25 April, 2008

Stupid Bike Lanes

Annette found this mildly amusing video about stupid bike lanes. Just the thing to waste a few minutes on a Friday afternoon.



And here is Part 2.


7 comments:

reverend dick said...

May I suggest that those who enjoyed those shorts Google "guerilla bike lanes" and check out the great comics at yehudamoon.com

Anonymous said...

Ah, the splendid civic planning in El Lay. Not shown: comedic videos showing the muggings and robberies of cyclists along the Los Angeles River and Long Beach bike paths. Good Humor!

Anonymous said...

Great! I live near and use the bike lane near Silver Spring, MD...alas, Montgomery County, MD and Wash. DC are clueless when it comes to bicycles...

Im glad to see Velo Orange return to bicycling issues in its Blog...

Anonymous said...

The Amazing Chicago Roosevelt Road Appearing-Disappearing-Teleporting Bridge Bike Lane:

http://maps.google.com/maps?ie=UTF8&oe=utf-8&client=firefox-a&q=Chicago,+IL+60606,+USA&ll=41.867456,-87.633704&spn=0.001374,0.002492&t=h&z=19

Phillip Franklin said...

Back in 1973 right after the oil embargo there was much cry to establish bike lanes as the bicycle boom of the early 1970's got started. It seemed baby boomers started riding bicycles and there was political attention put forth by city governments to get Federal money to basically paint bicycle lanes. The more bicycle lanes the more Federal transportation dollars the local community could acquire.

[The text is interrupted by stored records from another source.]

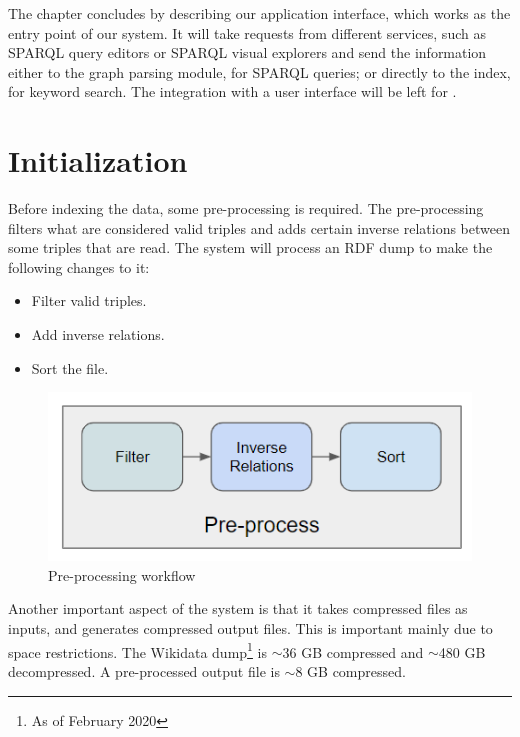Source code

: The chapter concludes by describing our application interface, which works as the entry point of our system. 
It will take requests from different services, such as SPARQL query editors or SPARQL visual explorers and send the information either to the graph parsing module, for SPARQL queries; 
or directly to the index, for keyword search. 
The integration with a user interface will be left for .


\section{Initialization}
\label{chap:init}

Before indexing the data, some pre-processing is required. 
The pre-processing filters what are considered valid triples and adds certain inverse relations between some triples that are read. 
The system will process an RDF dump to make the following changes to it:
\begin{itemize}
    \item Filter valid triples.
    \item Add inverse relations.
    \item Sort the file.
\end{itemize}

\begin{figure}[H]
    \centering
        \includegraphics[width=0.5\linewidth]{imagenes/Preprocess.png}
        \caption{Pre-processing workflow}
        \label{fig:preprocess}
\end{figure}

Another important aspect of the system is that it takes compressed files as inputs, and generates compressed output files. 
This is important mainly due to space restrictions. 
The Wikidata dump\footnote{As of February 2020} is $\sim$36 GB compressed and $\sim$480 GB decompressed.
A pre-processed output file is $\sim$8 GB compressed.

But some communities challenged the idea of allowing hordes of bicyclists to come down their streets and created political action committees to stop the implementation of bicycle lanes. One of the more notorious of these groups was the Marin County Board of Realtors in Marin County just north of San Francisco. They stated that bicycle lanes would lower their property values and basically destroy the value of their neighborhoods. And to some degree at least at first they were able to stop the bicycle lanes in certain parts of southern Marin.

However over the years the political climate changed in Marin county. And from what I've been told it has one of the best networks of bicycle accommodation in the country. And despite the fears of the Marin County Board of Realtors Marin county has some of the highest property values in the US. And may top most lists.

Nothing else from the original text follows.